The Palestinian historian Salman Abu Sitta spoke at a Palestine Committee Stuttgart on Saturday.

According to a MEMRI translation, Abu Sitta told Egyptian Dream2 TV channel on February 14, 2015: “Under the clout of the sword of the Holocaust, which has become a means to inflame the world's conscience, Israel managed to establish its state. Even though decades have passed, Israel is still extorting the world by means of this notion. The revelations that my guest today has made come as a surprise to many: The same country that has extorted the world with its 'holocausts' in Nazi Germany – which was not directed only against the Jews – has perpetrated, and perhaps still is perpetrating, its own holocausts in the Palestinian lands.” Abu Sitta served on the Palestine National Council for 20 years.

Abu Sitta also said, “I found that the Israelis used the same [Nazi] methods on the Palestinians. They had the necessary experience, because the Nazi camps were shut down only three years earlier.”

Bärbel Illi, a representative from the German-Israel friendship society in Stuttgart and Mittlerer Neckar, told the Post “We are seriously disappointed that our bank, the BW bank Stuttgart,apparently refuses to to close the account of the Palestine Committee Stuttgart. We made the bank aware that the Committee wants to damage Israel and that it contests Israel's right to exist.

Nevertheless, the BW bank rejected to talk with us about the scandal because of alleged protection of data.”

Illi termed Abu Sitta, the historian who spoke at the Palestine Committee Stuttgart event, a “Holocaust denier.” The friendship society uncovered the anti-Israel Sitta talk.
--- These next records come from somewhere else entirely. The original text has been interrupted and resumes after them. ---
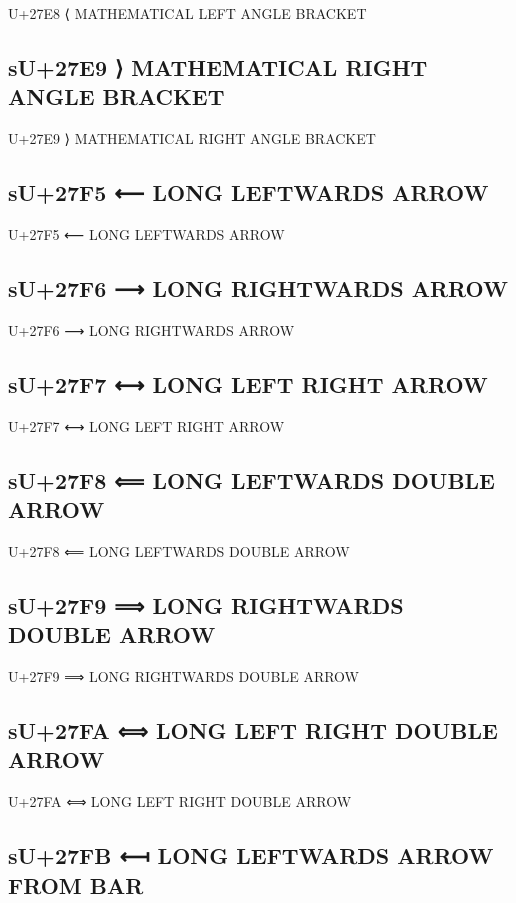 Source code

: U+27E8 ⟨ MATHEMATICAL LEFT ANGLE BRACKET

\subsection{sU+27E9 ⟩ MATHEMATICAL RIGHT ANGLE BRACKET}

U+27E9 ⟩ MATHEMATICAL RIGHT ANGLE BRACKET

\subsection{sU+27F5 ⟵ LONG LEFTWARDS ARROW}

U+27F5 ⟵ LONG LEFTWARDS ARROW

\subsection{sU+27F6 ⟶ LONG RIGHTWARDS ARROW}

U+27F6 ⟶ LONG RIGHTWARDS ARROW

\subsection{sU+27F7 ⟷ LONG LEFT RIGHT ARROW}

U+27F7 ⟷ LONG LEFT RIGHT ARROW

\subsection{sU+27F8 ⟸ LONG LEFTWARDS DOUBLE ARROW}

U+27F8 ⟸ LONG LEFTWARDS DOUBLE ARROW

\subsection{sU+27F9 ⟹ LONG RIGHTWARDS DOUBLE ARROW}

U+27F9 ⟹ LONG RIGHTWARDS DOUBLE ARROW

\subsection{sU+27FA ⟺ LONG LEFT RIGHT DOUBLE ARROW}

U+27FA ⟺ LONG LEFT RIGHT DOUBLE ARROW

\subsection{sU+27FB ⟻ LONG LEFTWARDS ARROW FROM BAR}

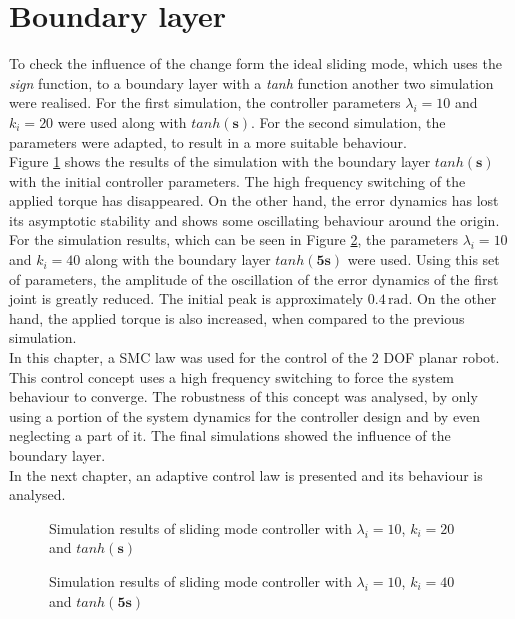 \section{Boundary layer}
To check the influence of the change form the ideal sliding mode, which uses the \textit{sign} function, to a boundary layer with a \textit{tanh} function another two simulation were realised. For the first simulation, the controller parameters $\lambda_i = 10$ and $k_i = 20$ were used along with $tanh(\mathbf{s})$. For the second simulation, the parameters were adapted, to result in a more suitable behaviour.\\
Figure \ref{fig:ch6_sim6} shows the results of the simulation with the boundary layer $tanh(\mathbf{s})$ with the initial controller parameters. The high frequency switching of the applied torque has disappeared. On the other hand, the error dynamics has lost its asymptotic stability and shows some oscillating behaviour around the origin.\\
For the simulation results, which can be seen in Figure \ref{fig:ch6_sim7}, the parameters $\lambda_i = 10$ and $k_i = 40$ along with the boundary layer $tanh(\mathbf{5s})$ were used. Using this set of parameters, the amplitude of the oscillation of the error dynamics of the first joint is greatly reduced. The initial peak is approximately $0.4\,\mathrm{rad}$. On the other hand, the applied torque is also increased, when compared to the previous simulation.\\
In this chapter, a \ac{SMC} law was used for the control of the 2 \ac{DOF} planar robot. This control concept uses a high frequency switching to force the system behaviour to converge. The robustness of this concept was analysed, by only using a portion of the system dynamics for the controller design and by even neglecting a part of it. The final simulations showed the influence of the boundary layer.\\
In the next chapter, an adaptive control law is presented and its behaviour is analysed.
\begin{figure}[H]
	\centering
	
	\caption{Simulation results of sliding mode controller with $\lambda_i = 10$, $k_i = 20$ and $tanh(\mathbf{s})$}
	\label{fig:ch6_sim6}
\end{figure}
\begin{figure}[H]
	\centering
	
	\caption{Simulation results of sliding mode controller with $\lambda_i = 10$, $k_i = 40$ and $tanh(\mathbf{5s})$}
	\label{fig:ch6_sim7}
\end{figure} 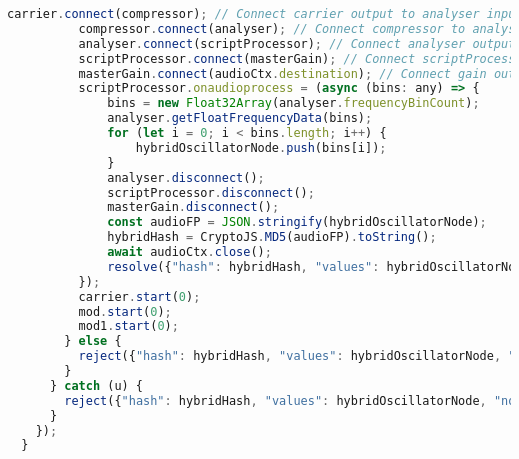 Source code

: \begin{lstlisting}[language=JavaScript, caption=Frequency Modulation Hybrid  fingerprint generation code, label=frequencyModualtionHybridFingerprintGenerationCode]
          carrier.connect(compressor); // Connect carrier output to analyser input
          compressor.connect(analyser); // Connect compressor to analyser
          analyser.connect(scriptProcessor); // Connect analyser output to scriptProcessor input
          scriptProcessor.connect(masterGain); // Connect scriptProcessor output to gain input
          masterGain.connect(audioCtx.destination); // Connect gain output to audiocontext destination
          scriptProcessor.onaudioprocess = (async (bins: any) => {
              bins = new Float32Array(analyser.frequencyBinCount);
              analyser.getFloatFrequencyData(bins);
              for (let i = 0; i < bins.length; i++) {
                  hybridOscillatorNode.push(bins[i]);
              }
              analyser.disconnect();
              scriptProcessor.disconnect();
              masterGain.disconnect();
              const audioFP = JSON.stringify(hybridOscillatorNode);
              hybridHash = CryptoJS.MD5(audioFP).toString();
              await audioCtx.close();
              resolve({"hash": hybridHash, "values": hybridOscillatorNode, "noFingerprint": false});
          });
          carrier.start(0);
          mod.start(0);
          mod1.start(0);
        } else {
          reject({"hash": hybridHash, "values": hybridOscillatorNode, "noFingerprint": true});
        }
      } catch (u) {
        reject({"hash": hybridHash, "values": hybridOscillatorNode, "noFingerprint": true});
      }
    });
  }
\end{lstlisting}



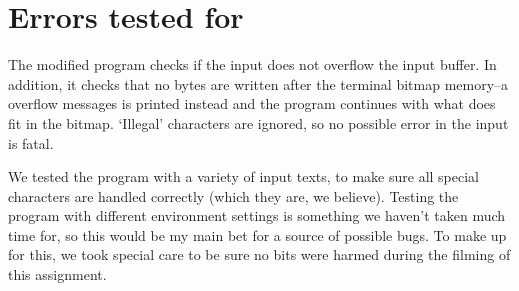 \documentclass[11pt]{article}
\begin{document}
\section{Errors tested for}

The modified program checks if the input does not overflow the input buffer. In addition, it checks that no bytes are written after the terminal bitmap memory--a overflow messages is printed instead and the program continues with what does fit in the bitmap. `Illegal' characters are ignored, so no possible error in the input is fatal.

We tested the program with a variety of input texts, to make sure all special characters are handled correctly (which they are, we believe). Testing the program with different environment settings is something we haven't taken much time for, so this would be my main bet for a source of possible bugs. To make up for this, we took special care to be sure no bits were harmed during the filming of this assignment.
\end{document}
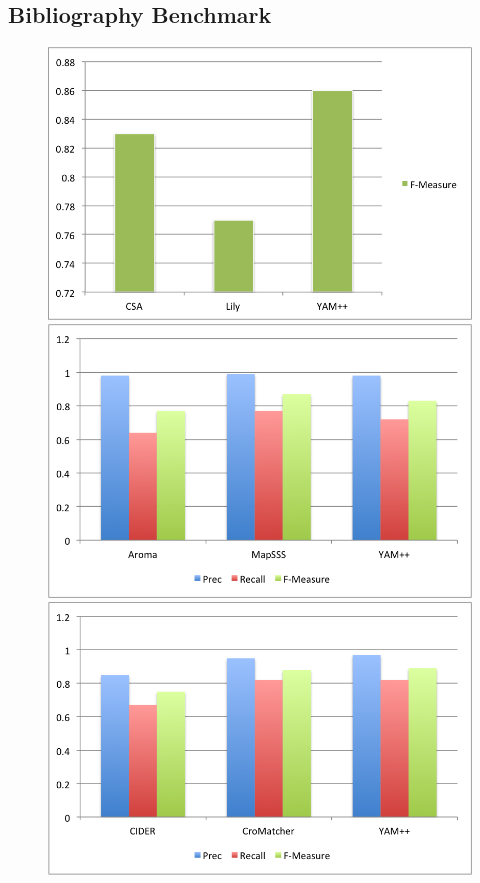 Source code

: \documentclass[11pt,titlepage,oneside,openany,a4paper]{report}
\begin{document}
\subsection{Bibliography Benchmark}
\begin{figure}
 \includegraphics[scale=.5]{figures/oaei/benchmark/top2011.png} 
 \includegraphics[scale=.5]{figures/oaei/benchmark/top2012.png}
 \includegraphics[scale=.5]{figures/oaei/benchmark/top2013.png}  

\end{figure}
\end{document}
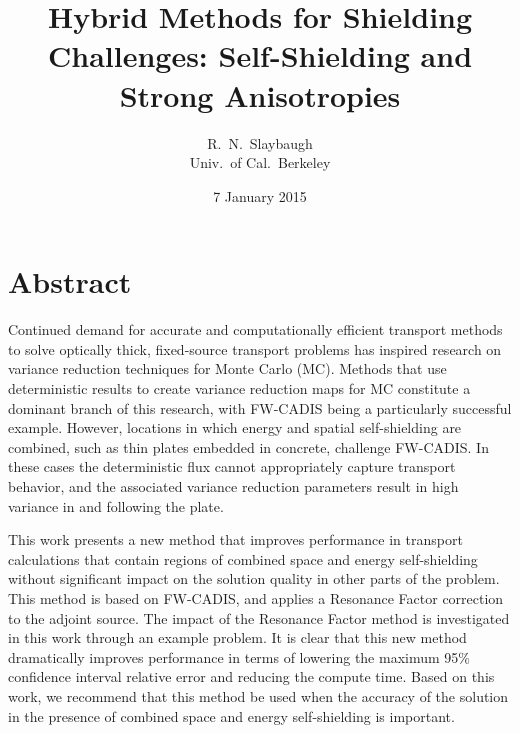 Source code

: \documentclass[12pt]{article}
\title{Hybrid Methods for Shielding Challenges: Self-Shielding and Strong Anisotropies}
\author{R.\ N.\ Slaybaugh \\ Univ.\ of Cal.\ Berkeley}
\date{7 January 2015}
\begin{document}
\maketitle

\section*{Abstract}

Continued demand for accurate and computationally efficient transport methods to solve optically thick, fixed-source transport problems has inspired research on variance reduction techniques for Monte Carlo (MC). Methods that use deterministic results to create variance reduction maps for MC constitute a dominant branch of this research, with FW-CADIS being a particularly successful example. However, locations in which energy and spatial self-shielding are combined, such as thin plates embedded in concrete, challenge FW-CADIS. In these cases the deterministic flux cannot appropriately capture transport behavior, and the associated variance reduction parameters result in high variance in and following the plate. 

This work presents a new method that improves performance in transport calculations that contain regions of combined space and energy self-shielding without significant impact on the solution quality in other parts of the problem. This method is based on FW-CADIS, and applies a Resonance Factor correction to the adjoint source. The impact of the Resonance Factor method is investigated in this work through an example problem. It is clear that this new method dramatically improves performance in terms of lowering the maximum 95\% confidence interval relative error and reducing the compute time. Based on this work, we recommend that this method be used when the accuracy of the solution in the presence of combined space and energy self-shielding is important.


%
\end{document}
Should the BW not shut down the Palestine Committee Stuttgart bank account, Illi said the German Israel Friendship society will cancel its BW account.

Post email queries to the Palestine Committee Stuttgart were not immediately returned.

In February, Rüdiger Schoß, a spokesman for BW, told the Post that the Palestine Committee Stuttgart account “belongs to an association which is allowed in Germany and nothing spoke, therefore, against the wish to open the account.”

After the allegation that Palestine Committee Stuttgart trafficked in playing down the Holocaust by sponsoring Abu Sitta, as well as the proposed anti-BDS law in New York State, the BW in New York City and Stuttgart did not immediately answer multiple Jerusalem Post press and telephone queries.

Rabbi Abraham Cooper, the associate dean for the Simon Wiesenthal Center, told the Post “It is intolerable that BW would facilitate any dealings of an organization devoted more to hatred of Jews that helping a single Palestinian.”

Commerzbank's New York representative Martin Preissler did not immediately respond to Post queries. Commerzbank paid in 2015 US financial regulators a $1.45 billion fine as part of its illicit dealings with Iran. Commerzbank holds an account for an obscure BDS website and magazine.

Sandra Peterson, the Erste Group's New York representative, declined to comment. Erste Group holds the account for BDS-Austria which sponsors the “Israel Apartheid Week” events in Vienna.